ECLI:NL:RBZWB:2024:3780

Rechtbank Zeeland-West-Brabant

Datum uitspraak
17 mei 2024
Publicatiedatum
6 juni 2024
Zaaknummer
10920762 \ MB VERZ 24-129
Instantie
Rechtbank Zeeland-West-Brabant
Type
Uitspraak
Rechtsgebied
Strafrecht
Procedures
  • Eerste aanleg - enkelvoudig
Vindplaatsen
  • Rechtspraak.nl
AI samenvatting door LexboostAutomatisch gegenereerd

Beroep tegen verkeersboete met gedeeltelijke matiging wegens schending hoorplicht

In deze zaak heeft de kantonrechter van de Rechtbank Zeeland-West-Brabant op 17 mei 2024 uitspraak gedaan in een beroep tegen een verkeersboete. De betrokkene had een boete ontvangen voor het parkeren van een voertuig op een verboden plek, specifiek op het Brouwhuisplein te Breda, op 29 september 2022. De betrokkene stelde in zijn beroepschrift dat het verkeersbord dat het parkeerverbod aangaf, niet op de juiste locatie was geplaatst, maar op de Ceresstraat. Hij verzocht om bewijs dat het bord ook daadwerkelijk op het Brouwhuisplein stond.

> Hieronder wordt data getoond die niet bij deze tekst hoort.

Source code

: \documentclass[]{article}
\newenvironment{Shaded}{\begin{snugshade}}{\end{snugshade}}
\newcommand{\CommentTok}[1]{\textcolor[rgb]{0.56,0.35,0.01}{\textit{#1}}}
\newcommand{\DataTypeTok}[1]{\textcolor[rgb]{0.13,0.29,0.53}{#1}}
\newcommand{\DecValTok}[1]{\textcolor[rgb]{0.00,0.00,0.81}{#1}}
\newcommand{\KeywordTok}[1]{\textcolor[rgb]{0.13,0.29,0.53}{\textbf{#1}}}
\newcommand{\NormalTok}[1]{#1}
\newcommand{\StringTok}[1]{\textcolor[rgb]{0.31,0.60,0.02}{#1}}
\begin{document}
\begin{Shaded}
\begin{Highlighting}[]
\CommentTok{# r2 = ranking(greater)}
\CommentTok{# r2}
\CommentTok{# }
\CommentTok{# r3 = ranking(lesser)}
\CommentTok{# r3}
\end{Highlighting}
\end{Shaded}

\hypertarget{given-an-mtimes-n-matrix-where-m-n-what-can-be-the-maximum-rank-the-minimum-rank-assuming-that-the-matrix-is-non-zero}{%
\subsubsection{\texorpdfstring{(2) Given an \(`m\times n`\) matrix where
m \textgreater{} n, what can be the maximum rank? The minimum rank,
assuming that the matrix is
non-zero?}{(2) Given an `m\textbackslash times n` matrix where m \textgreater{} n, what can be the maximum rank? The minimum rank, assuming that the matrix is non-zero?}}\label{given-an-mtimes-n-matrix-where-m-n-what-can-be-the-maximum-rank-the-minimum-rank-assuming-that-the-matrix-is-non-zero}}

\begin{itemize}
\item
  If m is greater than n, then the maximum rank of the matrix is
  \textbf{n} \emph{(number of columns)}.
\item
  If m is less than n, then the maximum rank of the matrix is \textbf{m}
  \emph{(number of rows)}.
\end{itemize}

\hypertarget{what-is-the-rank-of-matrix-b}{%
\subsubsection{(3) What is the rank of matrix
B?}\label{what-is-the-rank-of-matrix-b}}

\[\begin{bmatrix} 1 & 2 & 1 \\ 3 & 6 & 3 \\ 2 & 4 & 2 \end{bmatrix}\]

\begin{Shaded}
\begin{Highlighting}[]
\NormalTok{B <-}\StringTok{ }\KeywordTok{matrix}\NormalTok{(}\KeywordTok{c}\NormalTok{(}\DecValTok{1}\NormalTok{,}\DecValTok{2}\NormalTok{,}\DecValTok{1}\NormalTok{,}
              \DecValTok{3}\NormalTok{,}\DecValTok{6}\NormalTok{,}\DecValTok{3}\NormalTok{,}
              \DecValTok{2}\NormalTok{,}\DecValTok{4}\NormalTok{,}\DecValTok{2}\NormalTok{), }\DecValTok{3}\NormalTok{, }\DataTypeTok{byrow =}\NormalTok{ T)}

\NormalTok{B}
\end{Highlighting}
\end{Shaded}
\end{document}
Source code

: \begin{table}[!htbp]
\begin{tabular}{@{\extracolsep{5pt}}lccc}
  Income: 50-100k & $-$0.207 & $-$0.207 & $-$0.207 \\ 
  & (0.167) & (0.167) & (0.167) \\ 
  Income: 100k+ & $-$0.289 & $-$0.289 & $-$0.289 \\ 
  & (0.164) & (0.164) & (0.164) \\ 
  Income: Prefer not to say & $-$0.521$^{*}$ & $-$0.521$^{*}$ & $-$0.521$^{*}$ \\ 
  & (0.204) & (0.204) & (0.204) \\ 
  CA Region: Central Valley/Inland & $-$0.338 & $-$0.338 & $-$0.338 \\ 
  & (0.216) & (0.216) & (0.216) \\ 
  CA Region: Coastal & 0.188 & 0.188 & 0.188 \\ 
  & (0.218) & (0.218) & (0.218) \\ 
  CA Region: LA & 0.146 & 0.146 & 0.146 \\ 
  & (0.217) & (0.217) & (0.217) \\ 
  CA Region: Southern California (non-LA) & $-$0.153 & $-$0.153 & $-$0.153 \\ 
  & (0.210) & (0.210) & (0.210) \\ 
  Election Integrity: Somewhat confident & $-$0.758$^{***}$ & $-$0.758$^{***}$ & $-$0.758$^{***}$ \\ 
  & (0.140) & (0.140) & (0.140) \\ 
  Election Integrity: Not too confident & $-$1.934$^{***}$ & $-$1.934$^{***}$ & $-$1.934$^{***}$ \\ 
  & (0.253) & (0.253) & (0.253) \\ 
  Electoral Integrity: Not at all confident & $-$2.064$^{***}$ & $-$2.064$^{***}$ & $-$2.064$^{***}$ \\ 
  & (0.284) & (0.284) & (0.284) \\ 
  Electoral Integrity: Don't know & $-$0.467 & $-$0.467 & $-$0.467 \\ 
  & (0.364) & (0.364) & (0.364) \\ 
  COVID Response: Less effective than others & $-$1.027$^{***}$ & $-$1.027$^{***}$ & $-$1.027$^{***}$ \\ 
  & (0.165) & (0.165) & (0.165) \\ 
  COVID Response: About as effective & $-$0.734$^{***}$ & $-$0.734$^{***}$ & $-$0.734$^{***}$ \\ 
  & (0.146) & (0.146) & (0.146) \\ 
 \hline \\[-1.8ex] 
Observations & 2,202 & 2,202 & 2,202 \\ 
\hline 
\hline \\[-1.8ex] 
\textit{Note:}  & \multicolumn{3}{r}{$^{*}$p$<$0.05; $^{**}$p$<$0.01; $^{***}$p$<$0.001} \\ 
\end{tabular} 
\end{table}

De officier van justitie, vertegenwoordigd door mr. E.J.T. Berkeljon, verklaarde het beroep ongegrond en stelde dat de bebording niet in elke straat aanwezig hoeft te zijn, aangezien het om een zone gaat. De kantonrechter oordeelde echter dat er sprake was van een schending van de hoorplicht, omdat de betrokkene niet in de gelegenheid was gesteld om gehoord te worden door de officier van justitie. Dit leidde tot de conclusie dat de beslissing van de officier van justitie vernietigd moest worden.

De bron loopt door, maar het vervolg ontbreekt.